A Phoenix in the Blood is one of Mr Patterson’s attempts at a literary novel; the other is his fine novel Memoirs of a Dance-Hall Romeo.  It is flawed, but entertaining and, in places, even thought-provoking.  There is an interesting scene late in the novel where Jay is watching Caroline walk toward him across a field.  A passing cloud’s shadow sweeping toward Caroline.  Jay, in an attempt to beat the cloud’s shadow to Caroline, begins to run.

“When he was still thirty or forty yards away, it enveloped her and he stopped running.  And then the shadow passed over him in turn and he felt suddenly chilled.”


This line essentially captures the theme of the novel.  There is a darkness, which Caroline and Jay are unable to escape.  There is a fatal romanticism, which is a tell of time and place.

Thursday, May 01, 2014

HUNT AT THE WELL OF ETERNITY by James Reasoner

In 2009 Hard Case Crime introduced an adventure series featuring explorer, millionaire, and all around good guy Gabriel Hunt. There were six novels published before HCC’s partner, Dorchester Publishing, made its slow and painful fall into oblivion in 2011. The novels were published as by Gabriel Hunt, and the actual author was identified on the title page; each novel was written by a different writer.

HCC’s new publishing partner, Titan Books, is reissuing all of the Gabriel Hunt novels starting with the first title, Hunt at the Well of Eternity. This time around the writer’s name is on the front cover (James Reasoner, in this case), but the story is all Gabriel Hunt. Hunt is something of a playboy adventurer. He is sponsored by The Hunt Foundation—a family thing—to travel around the world in search of really cool stuff (think Indiana Jones with more punch).

Hunt at the Well of Eternity opens in New York City at a gala event in the Metropolitan Museum of Art. Gabriel and his brother Michael—the more scholarly and less adventurous of the two—are approached by a beautiful woman delivering a package to Michael. Before she can make the drop, she is interrupted by a group of armed men disguised as waiters. Gabriel fights off the men, but not before the package is broken and the woman is kidnapped. This is the opening salvo, which sets Hunt on a mission to find out who the woman is, and why she was kidnapped.

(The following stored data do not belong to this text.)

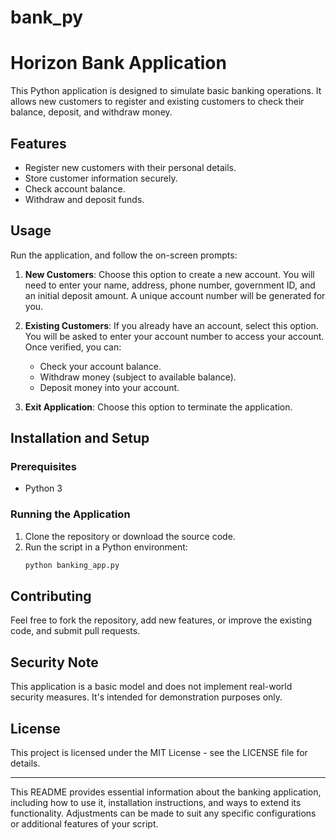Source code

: # bank_py
# Horizon Bank Application

This Python application is designed to simulate basic banking operations. It allows new customers to register and existing customers to check their balance, deposit, and withdraw money.

## Features

- Register new customers with their personal details.
- Store customer information securely.
- Check account balance.
- Withdraw and deposit funds.

## Usage

Run the application, and follow the on-screen prompts:

1. **New Customers**: Choose this option to create a new account. You will need to enter your name, address, phone number, government ID, and an initial deposit amount. A unique account number will be generated for you.

2. **Existing Customers**: If you already have an account, select this option. You will be asked to enter your account number to access your account. Once verified, you can:
   - Check your account balance.
   - Withdraw money (subject to available balance).
   - Deposit money into your account.

3. **Exit Application**: Choose this option to terminate the application.

## Installation and Setup

### Prerequisites

- Python 3

### Running the Application

1. Clone the repository or download the source code.
2. Run the script in a Python environment:
    ```bash
    python banking_app.py
    ```

## Contributing

Feel free to fork the repository, add new features, or improve the existing code, and submit pull requests.

## Security Note

This application is a basic model and does not implement real-world security measures. It's intended for demonstration purposes only.

## License

This project is licensed under the MIT License - see the LICENSE file for details.

---

This README provides essential information about the banking application, including how to use it, installation instructions, and ways to extend its functionality. Adjustments can be made to suit any specific configurations or additional features of your script.

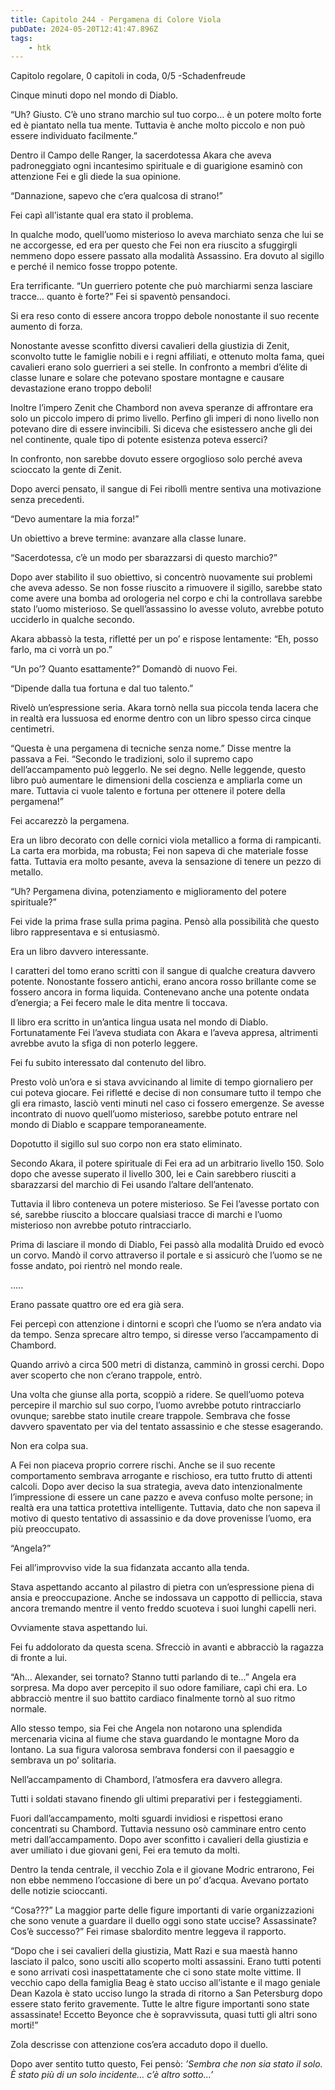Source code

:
 ```yaml
---
title: Capitolo 244 - Pergamena di Colore Viola
pubDate: 2024-05-20T12:41:47.896Z
tags:
    - htk
---
```


Capitolo regolare,
0 capitoli in coda, 0/5
-Schadenfreude

Cinque minuti dopo nel mondo di Diablo.

“Uh? Giusto. C’è uno strano marchio sul tuo corpo… è un potere molto forte ed è piantato nella tua mente. Tuttavia è anche molto piccolo e non può essere individuato facilmente.”

Dentro il Campo delle Ranger, la sacerdotessa Akara che aveva padroneggiato ogni incantesimo spirituale e di guarigione esaminò con attenzione Fei e gli diede la sua opinione.

“Dannazione, sapevo che c’era qualcosa di strano!”

Fei capì all’istante qual era stato il problema.

In qualche modo, quell’uomo misterioso lo aveva marchiato senza che lui se ne accorgesse, ed era per questo che Fei non era riuscito a sfuggirgli nemmeno dopo essere passato alla modalità Assassino. Era dovuto al sigillo e perché il nemico fosse troppo potente.

Era terrificante. “Un guerriero potente che può marchiarmi senza lasciare tracce… quanto è forte?” Fei si spaventò pensandoci.

Si era reso conto di essere ancora troppo debole nonostante il suo recente aumento di forza.

Nonostante avesse sconfitto diversi cavalieri della giustizia di Zenit, sconvolto tutte le famiglie nobili e i regni affiliati, e ottenuto molta fama, quei cavalieri erano solo guerrieri a sei stelle. In confronto a membri d’élite di classe lunare e solare che potevano spostare montagne e causare devastazione erano troppo deboli!

Inoltre l’impero Zenit che Chambord non aveva speranze di affrontare era solo un piccolo impero di primo livello. Perfino gli imperi di nono livello non potevano dire di essere invincibili. Si diceva che esistessero anche gli dei nel continente, quale tipo di potente esistenza poteva esserci?

In confronto, non sarebbe dovuto essere orgoglioso solo perché aveva scioccato la gente di Zenit.

Dopo averci pensato, il sangue di Fei ribollì mentre sentiva una motivazione senza precedenti.

“Devo aumentare la mia forza!”

Un obiettivo a breve termine: avanzare alla classe lunare.

“Sacerdotessa, c’è un modo per sbarazzarsi di questo marchio?”

Dopo aver stabilito il suo obiettivo, si concentrò nuovamente sui problemi che aveva adesso. Se non fosse riuscito a rimuovere il sigillo, sarebbe stato come avere una bomba ad orologeria nel corpo e chi la controllava sarebbe stato l’uomo misterioso. Se quell’assassino lo avesse voluto, avrebbe potuto ucciderlo in qualche secondo.

Akara abbassò la testa, rifletté per un po’ e rispose lentamente: “Eh, posso farlo, ma ci vorrà un po.”

“Un po’? Quanto esattamente?” Domandò di nuovo Fei.

“Dipende dalla tua fortuna e dal tuo talento.”

Rivelò un’espressione seria. Akara tornò nella sua piccola tenda lacera che in realtà era lussuosa ed enorme dentro con un libro spesso circa cinque centimetri.

“Questa è una pergamena di tecniche senza nome.” Disse mentre la passava a Fei. “Secondo le tradizioni, solo il supremo capo dell’accampamento può leggerlo. Ne sei degno. Nelle leggende, questo libro può aumentare le dimensioni della coscienza e ampliarla come un mare. Tuttavia ci vuole talento e fortuna per ottenere il potere della pergamena!”

Fei accarezzò la pergamena.

Era un libro decorato con delle cornici viola metallico a forma di rampicanti. La carta era morbida, ma robusta; Fei non sapeva di che materiale fosse fatta. Tuttavia era molto pesante, aveva la sensazione di tenere un pezzo di metallo.

“Uh? Pergamena divina, potenziamento e miglioramento del potere spirituale?”

Fei vide la prima frase sulla prima pagina. Pensò alla possibilità che questo libro rappresentava e si entusiasmò.

Era un libro davvero interessante.

I caratteri del tomo erano scritti con il sangue di qualche creatura davvero potente. Nonostante fossero antichi, erano ancora rosso brillante come se fossero ancora in forma liquida. Contenevano anche una potente ondata d’energia; a Fei fecero male le dita mentre li toccava.

Il libro era scritto in un’antica lingua usata nel mondo di Diablo. Fortunatamente Fei l’aveva studiata con Akara e l’aveva appresa, altrimenti avrebbe avuto la sfiga di non poterlo leggere.

Fei fu subito interessato dal contenuto del libro.

Presto volò un’ora e si stava avvicinando al limite di tempo giornaliero per cui poteva giocare. Fei rifletté e decise di non consumare tutto il tempo che gli era rimasto, lasciò venti minuti nel caso ci fossero emergenze. Se avesse incontrato di nuovo quell’uomo misterioso, sarebbe potuto entrare nel mondo di Diablo e scappare temporaneamente.

Dopotutto il sigillo sul suo corpo non era stato eliminato.

Secondo Akara, il potere spirituale di Fei era ad un arbitrario livello 150. Solo dopo che avesse superato il livello 300, lei e Cain sarebbero riusciti a sbarazzarsi del marchio di Fei usando l’altare dell’antenato.

Tuttavia il libro conteneva un potere misterioso. Se Fei l’avesse portato con sé, sarebbe riuscito a bloccare qualsiasi tracce di marchi e l’uomo misterioso non avrebbe potuto rintracciarlo.

Prima di lasciare il mondo di Diablo, Fei passò alla modalità Druido ed evocò un corvo. Mandò il corvo attraverso il portale e si assicurò che l’uomo se ne fosse andato, poi rientrò nel mondo reale.

…..

Erano passate quattro ore ed era già sera.

Fei percepì con attenzione i dintorni e scoprì che l’uomo se n’era andato via da tempo. Senza sprecare altro tempo, si diresse verso l’accampamento di Chambord.

Quando arrivò a circa 500 metri di distanza, camminò in grossi cerchi. Dopo aver scoperto che non c’erano trappole, entrò.

Una volta che giunse alla porta, scoppiò a ridere. Se quell’uomo poteva percepire il marchio sul suo corpo, l’uomo avrebbe potuto rintracciarlo ovunque; sarebbe stato inutile creare trappole. Sembrava che fosse davvero spaventato per via del tentato assassinio e che stesse esagerando.

Non era colpa sua.

A Fei non piaceva proprio correre rischi. Anche se il suo recente comportamento sembrava arrogante e rischioso, era tutto frutto di attenti calcoli. Dopo aver deciso la sua strategia, aveva dato intenzionalmente l’impressione di essere un cane pazzo e aveva confuso molte persone; in realtà era una tattica protettiva intelligente. Tuttavia, dato che non sapeva il motivo di questo tentativo di assassinio e da dove provenisse l’uomo, era più preoccupato.

“Angela?”

Fei all’improvviso vide la sua fidanzata accanto alla tenda.

Stava aspettando accanto al pilastro di pietra con un’espressione piena di ansia e preoccupazione. Anche se indossava un cappotto di pelliccia, stava ancora tremando mentre il vento freddo scuoteva i suoi lunghi capelli neri.

Ovviamente stava aspettando lui.

Fei fu addolorato da questa scena. Sfrecciò in avanti e abbracciò la ragazza di fronte a lui.

“Ah… Alexander, sei tornato? Stanno tutti parlando di te…” Angela era sorpresa. Ma dopo aver percepito il suo odore familiare, capì chi era. Lo abbracciò mentre il suo battito cardiaco finalmente tornò al suo ritmo normale.

Allo stesso tempo, sia Fei che Angela non notarono una splendida mercenaria vicina al fiume che stava guardando le montagne Moro da lontano. La sua figura valorosa sembrava fondersi con il paesaggio e sembrava un po’ solitaria.

Nell’accampamento di Chambord, l’atmosfera era davvero allegra.

Tutti i soldati stavano finendo gli ultimi preparativi per i festeggiamenti.

Fuori dall’accampamento, molti sguardi invidiosi e rispettosi erano concentrati su Chambord. Tuttavia nessuno osò camminare entro cento metri dall’accampamento. Dopo aver sconfitto i cavalieri della giustizia e aver umiliato i due giovani geni, Fei era temuto da molti.

Dentro la tenda centrale, il vecchio Zola e il giovane Modric entrarono, Fei non ebbe nemmeno l’occasione di bere un po’ d’acqua. Avevano portato delle notizie scioccanti.

“Cosa???” La maggior parte delle figure importanti di varie organizzazioni che sono venute a guardare il duello oggi sono state uccise? Assassinate? Cos’è successo?” Fei rimase sbalordito mentre leggeva il rapporto.

“Dopo che i sei cavalieri della giustizia, Matt Razi e sua maestà hanno lasciato il palco, sono usciti allo scoperto molti assassini. Erano tutti potenti e sono arrivati così inaspettatamente che ci sono state molte vittime. Il vecchio capo della famiglia Beag è stato ucciso all’istante e il mago geniale Dean Kazola è stato ucciso lungo la strada di ritorno a San Petersburg dopo essere stato ferito gravemente. Tutte le altre figure importanti sono state assassinate! Eccetto Beyonce che è sopravvissuta, quasi tutti gli altri sono morti!”

Zola descrisse con attenzione cos’era accaduto dopo il duello.

Dopo aver sentito tutto questo, Fei pensò: <em>’Sembra che non sia stato il solo. È stato più di un solo incidente… c’è altro sotto…’</em>



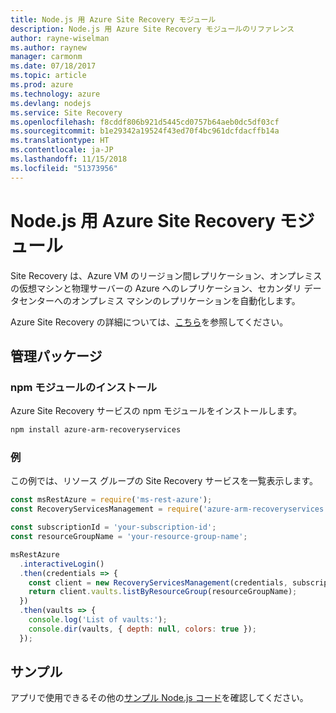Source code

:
 ```yaml
---
title: Node.js 用 Azure Site Recovery モジュール
description: Node.js 用 Azure Site Recovery モジュールのリファレンス
author: rayne-wiselman
ms.author: raynew
manager: carmonm
ms.date: 07/18/2017
ms.topic: article
ms.prod: azure
ms.technology: azure
ms.devlang: nodejs
ms.service: Site Recovery
ms.openlocfilehash: f8cddf806b921d5445cd0757b64aeb0dc5df03cf
ms.sourcegitcommit: b1e29342a19524f43ed70f4bc961dcfdacffb14a
ms.translationtype: HT
ms.contentlocale: ja-JP
ms.lasthandoff: 11/15/2018
ms.locfileid: "51373956"
---
```

# <a name="azure-site-recovery-modules-for-nodejs"></a>Node.js 用 Azure Site Recovery モジュール

Site Recovery は、Azure VM のリージョン間レプリケーション、オンプレミスの仮想マシンと物理サーバーの Azure へのレプリケーション、セカンダリ データセンターへのオンプレミス マシンのレプリケーションを自動化します。

Azure Site Recovery の詳細については、[こちら](https://docs.microsoft.com/azure/site-recovery/site-recovery-overview)を参照してください。

## <a name="management-package"></a>管理パッケージ

### <a name="install-the-npm-module"></a>npm モジュールのインストール

Azure Site Recovery サービスの npm モジュールをインストールします。

```bash
npm install azure-arm-recoveryservices
```

### <a name="example"></a>例

この例では、リソース グループの Site Recovery サービスを一覧表示します。

```javascript
const msRestAzure = require('ms-rest-azure');
const RecoveryServicesManagement = require('azure-arm-recoveryservices');

const subscriptionId = 'your-subscription-id';
const resourceGroupName = 'your-resource-group-name';

msRestAzure
  .interactiveLogin()
  .then(credentials => {
    const client = new RecoveryServicesManagement(credentials, subscriptionId);
    return client.vaults.listByResourceGroup(resourceGroupName);
  })
  .then(vaults => {
    console.log('List of vaults:');
    console.dir(vaults, { depth: null, colors: true });
  });
```

## <a name="samples"></a>サンプル

アプリで使用できるその他の[サンプル Node.js コード](https://azure.microsoft.com/resources/samples/?platform=nodejs)を確認してください。
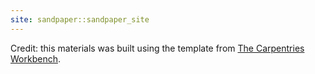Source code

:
 ```yaml
---
site: sandpaper::sandpaper_site
---
```



Credit: this materials was built using the template from [The Carpentries Workbench][workbench]. 


[workbench]: https://carpentries.github.io/sandpaper-docs

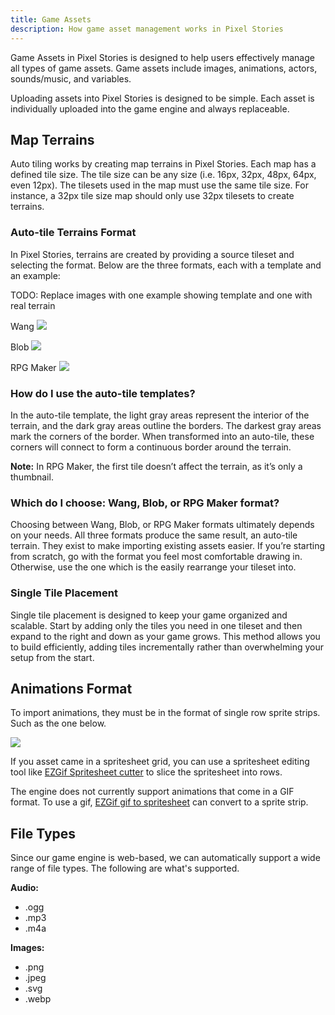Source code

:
 ```yaml
---
title: Game Assets
description: How game asset management works in Pixel Stories
---
```


Game Assets in Pixel Stories is designed to help users effectively manage all types of game assets. Game assets include images, animations, actors, sounds/music, and variables.

Uploading assets into Pixel Stories is designed to be simple. Each asset is individually uploaded into the game engine and always replaceable.

## Map Terrains

Auto tiling works by creating map terrains in Pixel Stories. Each map has a defined tile size. The tile size can be any size (i.e. 16px, 32px, 48px, 64px, even 12px). The tilesets used in the map must use the same tile size. For instance, a 32px tile size map should only use 32px tilesets to create terrains.

### Auto-tile Terrains Format

In Pixel Stories, terrains are created by providing a source tileset and selecting the format. Below are the three formats, each with a template and an example:

TODO: Replace images with one example showing template and one with real terrain

<pixel-art>

<div style="max-width:400px;">

Wang
![](../../../assets/images/map-editor.png)

</div>

<div style="max-width:400px;">

Blob
![](../../../assets/images/map-editor.png)

</div>

<div style="max-width:400px;">

RPG Maker
![](../../../assets/images/map-editor.png)

</div>

### How do I use the auto-tile templates?

In the auto-tile template, the light gray areas represent the interior of the terrain, and the dark gray areas outline the borders. The darkest gray areas mark the corners of the border. When transformed into an auto-tile, these corners will connect to form a continuous border around the terrain.

**Note:** In RPG Maker, the first tile doesn’t affect the terrain, as it’s only a thumbnail.

### Which do I choose: Wang, Blob, or RPG Maker format?

Choosing between Wang, Blob, or RPG Maker formats ultimately depends on your needs. All three formats produce the same result, an auto-tile terrain. They exist to make importing existing assets easier. If you’re starting from scratch, go with the format you feel most comfortable drawing in. Otherwise, use the one which is the easily rearrange your tileset into.

### Single Tile Placement

Single tile placement is designed to keep your game organized and scalable. Start by adding only the tiles you need in one tileset and then expand to the right and down as your game grows. This method allows you to build efficiently, adding tiles incrementally rather than overwhelming your setup from the start.

## Animations Format

To import animations, they must be in the format of single row sprite strips. Such as the one below.

<pixel-art>

![](../../../assets/images/assets-3.png)

</pixel-art>

If you asset came in a spritesheet grid, you can use a spritesheet editing tool like [EZGif Spritesheet cutter](https://ezgif.com/sprite-cutter) to slice the spritesheet into rows.

The engine does not currently support animations that come in a GIF format. To use a gif, [EZGif gif to spritesheet](https://ezgif.com/gif-to-sprite) can convert to a sprite strip.

## File Types

Since our game engine is web-based, we can automatically support a wide range of file types. The following are what's supported.

**Audio:**

- .ogg
- .mp3
- .m4a

**Images:**

- .png
- .jpeg
- .svg
- .webp
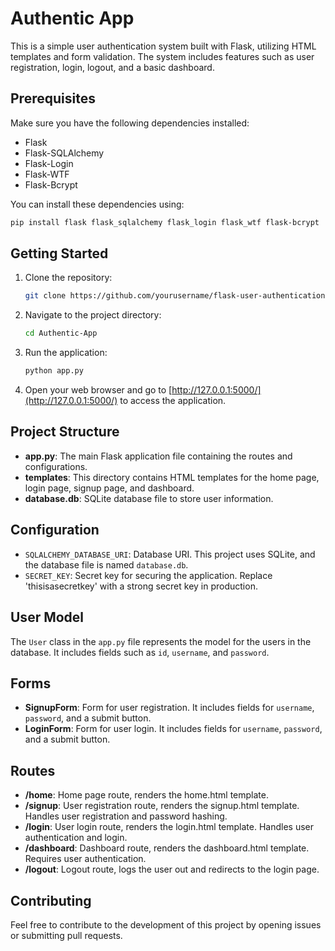 ﻿# Authentic App

This is a simple user authentication system built with Flask, utilizing HTML templates and form validation. The system includes features such as user registration, login, logout, and a basic dashboard.

## Prerequisites

Make sure you have the following dependencies installed:

- Flask
- Flask-SQLAlchemy
- Flask-Login
- Flask-WTF
- Flask-Bcrypt

You can install these dependencies using:

```bash
pip install flask flask_sqlalchemy flask_login flask_wtf flask-bcrypt
```

## Getting Started

1. Clone the repository:

    ```bash
    git clone https://github.com/yourusername/flask-user-authentication.git
    ```

2. Navigate to the project directory:

    ```bash
    cd Authentic-App
    ```

3. Run the application:

    ```bash
    python app.py
    ```

4. Open your web browser and go to [http://127.0.0.1:5000/](http://127.0.0.1:5000/) to access the application.

## Project Structure

- **app.py**: The main Flask application file containing the routes and configurations.
- **templates**: This directory contains HTML templates for the home page, login page, signup page, and dashboard.
- **database.db**: SQLite database file to store user information.

## Configuration

- `SQLALCHEMY_DATABASE_URI`: Database URI. This project uses SQLite, and the database file is named `database.db`.
- `SECRET_KEY`: Secret key for securing the application. Replace 'thisisasecretkey' with a strong secret key in production.

## User Model

The `User` class in the `app.py` file represents the model for the users in the database. It includes fields such as `id`, `username`, and `password`.

## Forms

- **SignupForm**: Form for user registration. It includes fields for `username`, `password`, and a submit button.
- **LoginForm**: Form for user login. It includes fields for `username`, `password`, and a submit button.

## Routes

- **/home**: Home page route, renders the home.html template.
- **/signup**: User registration route, renders the signup.html template. Handles user registration and password hashing.
- **/login**: User login route, renders the login.html template. Handles user authentication and login.
- **/dashboard**: Dashboard route, renders the dashboard.html template. Requires user authentication.
- **/logout**: Logout route, logs the user out and redirects to the login page.

## Contributing

Feel free to contribute to the development of this project by opening issues or submitting pull requests.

Hunt at the Well of Eternity is pure pulp adventure. The story is fast and exciting. The prose is simple (delightfully so) and straight forward. Hunt is a larger than life character who carries an old Colt .45 Peacemaker with walnut grips, and two fists made for thumping. The plot is linear and supercharged. There aren’t many surprises, but the action is brisk, and the story is a riot. It is pure adventure, and overwhelming fun.